In the entries below, find each line with the word "will" and return it.

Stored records
Segment Open
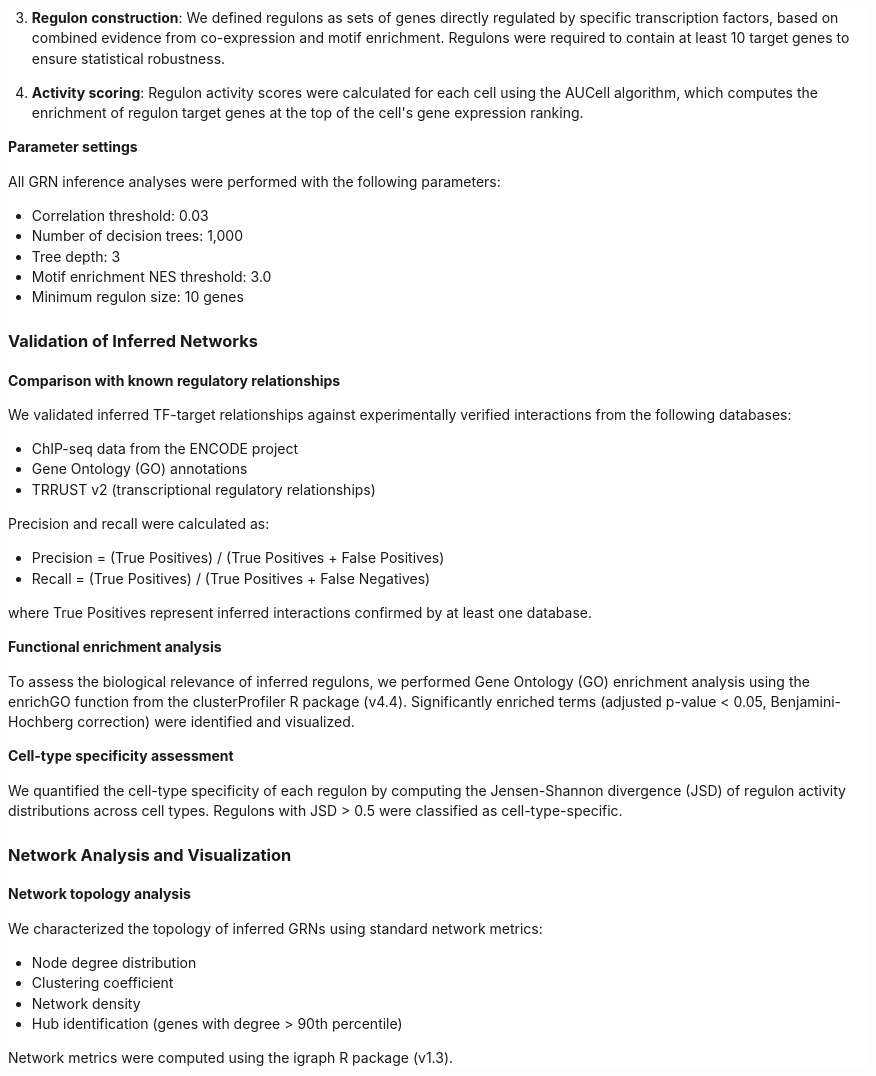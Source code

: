 3. **Regulon construction**: We defined regulons as sets of genes directly regulated by specific transcription factors, based on combined evidence from co-expression and motif enrichment. Regulons were required to contain at least 10 target genes to ensure statistical robustness.

4. **Activity scoring**: Regulon activity scores were calculated for each cell using the AUCell algorithm, which computes the enrichment of regulon target genes at the top of the cell's gene expression ranking.

**Parameter settings**

All GRN inference analyses were performed with the following parameters:
- Correlation threshold: 0.03
- Number of decision trees: 1,000
- Tree depth: 3
- Motif enrichment NES threshold: 3.0
- Minimum regulon size: 10 genes

### Validation of Inferred Networks

**Comparison with known regulatory relationships**

We validated inferred TF-target relationships against experimentally verified interactions from the following databases:
- ChIP-seq data from the ENCODE project
- Gene Ontology (GO) annotations
- TRRUST v2 (transcriptional regulatory relationships)

Precision and recall were calculated as:
- Precision = (True Positives) / (True Positives + False Positives)
- Recall = (True Positives) / (True Positives + False Negatives)

where True Positives represent inferred interactions confirmed by at least one database.

**Functional enrichment analysis**

To assess the biological relevance of inferred regulons, we performed Gene Ontology (GO) enrichment analysis using the enrichGO function from the clusterProfiler R package (v4.4). Significantly enriched terms (adjusted p-value < 0.05, Benjamini-Hochberg correction) were identified and visualized.

**Cell-type specificity assessment**

We quantified the cell-type specificity of each regulon by computing the Jensen-Shannon divergence (JSD) of regulon activity distributions across cell types. Regulons with JSD > 0.5 were classified as cell-type-specific.

### Network Analysis and Visualization

**Network topology analysis**

We characterized the topology of inferred GRNs using standard network metrics:
- Node degree distribution
- Clustering coefficient
- Network density
- Hub identification (genes with degree > 90th percentile)

Network metrics were computed using the igraph R package (v1.3).
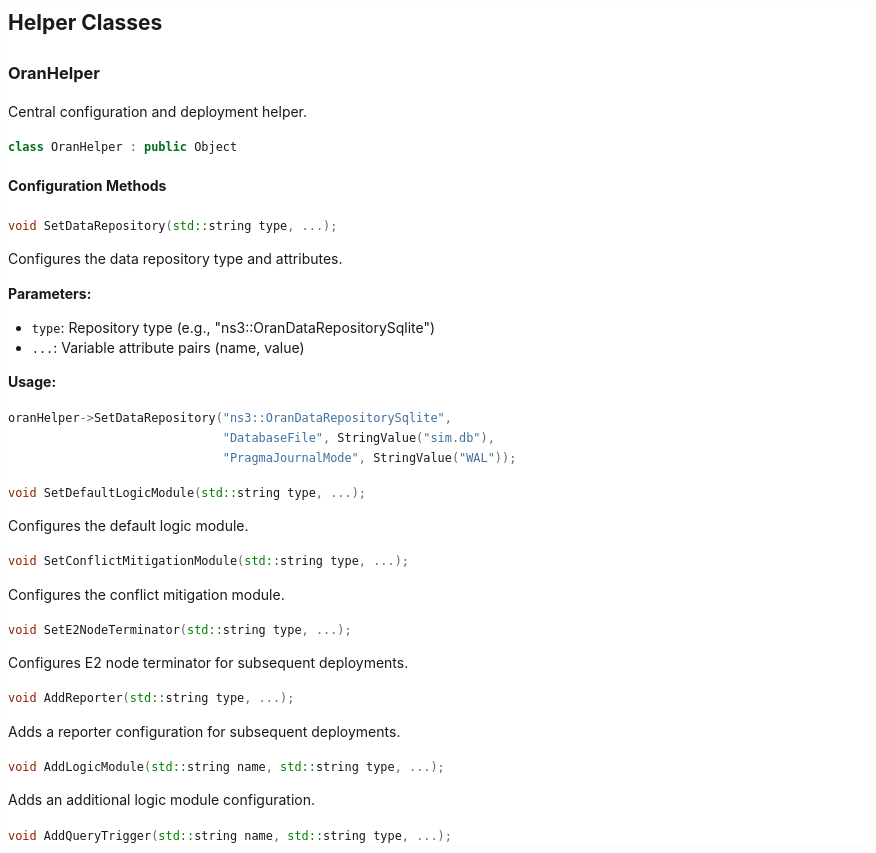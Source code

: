 ## Helper Classes

### OranHelper

Central configuration and deployment helper.

```cpp
class OranHelper : public Object
```

#### Configuration Methods

```cpp
void SetDataRepository(std::string type, ...);
```

Configures the data repository type and attributes.

**Parameters:**

- `type`: Repository type (e.g., "ns3::OranDataRepositorySqlite")
- `...`: Variable attribute pairs (name, value)

**Usage:**

```cpp
oranHelper->SetDataRepository("ns3::OranDataRepositorySqlite",
                              "DatabaseFile", StringValue("sim.db"),
                              "PragmaJournalMode", StringValue("WAL"));
```

```cpp
void SetDefaultLogicModule(std::string type, ...);
```

Configures the default logic module.

```cpp
void SetConflictMitigationModule(std::string type, ...);
```

Configures the conflict mitigation module.

```cpp
void SetE2NodeTerminator(std::string type, ...);
```

Configures E2 node terminator for subsequent deployments.

```cpp
void AddReporter(std::string type, ...);
```

Adds a reporter configuration for subsequent deployments.

```cpp
void AddLogicModule(std::string name, std::string type, ...);
```

Adds an additional logic module configuration.

```cpp
void AddQueryTrigger(std::string name, std::string type, ...);
```
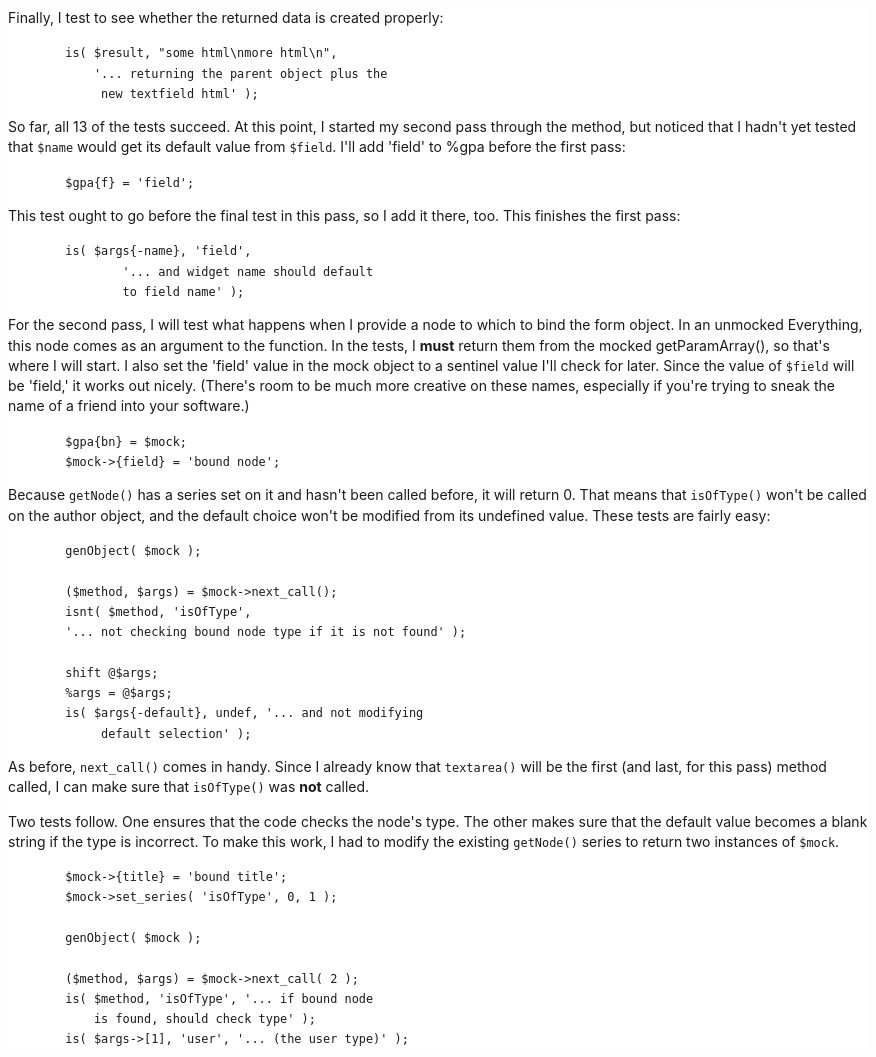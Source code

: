 Finally, I test to see whether the returned data is created properly:

            is( $result, "some html\nmore html\n",
                '... returning the parent object plus the 
                 new textfield html' );

So far, all 13 of the tests succeed. At this point, I started my second pass through the method, but noticed that I hadn't yet tested that `$name` would get its default value from `$field`. I'll add 'field' to %gpa before the first pass:

            $gpa{f} = 'field';

This test ought to go before the final test in this pass, so I add it there, too. This finishes the first pass:

            is( $args{-name}, 'field',
                    '... and widget name should default 
                    to field name' );

For the second pass, I will test what happens when I provide a node to which to bind the form object. In an unmocked Everything, this node comes as an argument to the function. In the tests, I **must** return them from the mocked getParamArray(), so that's where I will start. I also set the 'field' value in the mock object to a sentinel value I'll check for later. Since the value of `$field` will be 'field,' it works out nicely. (There's room to be much more creative on these names, especially if you're trying to sneak the name of a friend into your software.)

            $gpa{bn} = $mock;
            $mock->{field} = 'bound node';

Because `getNode()` has a series set on it and hasn't been called before, it will return 0. That means that `isOfType()` won't be called on the author object, and the default choice won't be modified from its undefined value. These tests are fairly easy:

            genObject( $mock );
            
            ($method, $args) = $mock->next_call();
            isnt( $method, 'isOfType',
            '... not checking bound node type if it is not found' );
            
            shift @$args;
            %args = @$args;
            is( $args{-default}, undef, '... and not modifying 
                 default selection' );
                

As before, `next_call()` comes in handy. Since I already know that `textarea()` will be the first (and last, for this pass) method called, I can make sure that `isOfType()` was **not** called.

Two tests follow. One ensures that the code checks the node's type. The other makes sure that the default value becomes a blank string if the type is incorrect. To make this work, I had to modify the existing `getNode()` series to return two instances of `$mock`.

            $mock->{title} = 'bound title';
            $mock->set_series( 'isOfType', 0, 1 );
            
            genObject( $mock );
            
            ($method, $args) = $mock->next_call( 2 );
            is( $method, 'isOfType', '... if bound node 
                is found, should check type' );
            is( $args->[1], 'user', '... (the user type)' );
Segment Closed
OUTPUT OF THE TASK:
For the second pass, I will test what happens when I provide a node to which to bind the form object. In an unmocked Everything, this node comes as an argument to the function. In the tests, I **must** return them from the mocked getParamArray(), so that's where I will start. I also set the 'field' value in the mock object to a sentinel value I'll check for later. Since the value of `$field` will be 'field,' it works out nicely. (There's room to be much more creative on these names, especially if you're trying to sneak the name of a friend into your software.)
Because `getNode()` has a series set on it and hasn't been called before, it will return 0. That means that `isOfType()` won't be called on the author object, and the default choice won't be modified from its undefined value. These tests are fairly easy:
As before, `next_call()` comes in handy. Since I already know that `textarea()` will be the first (and last, for this pass) method called, I can make sure that `isOfType()` was **not** called.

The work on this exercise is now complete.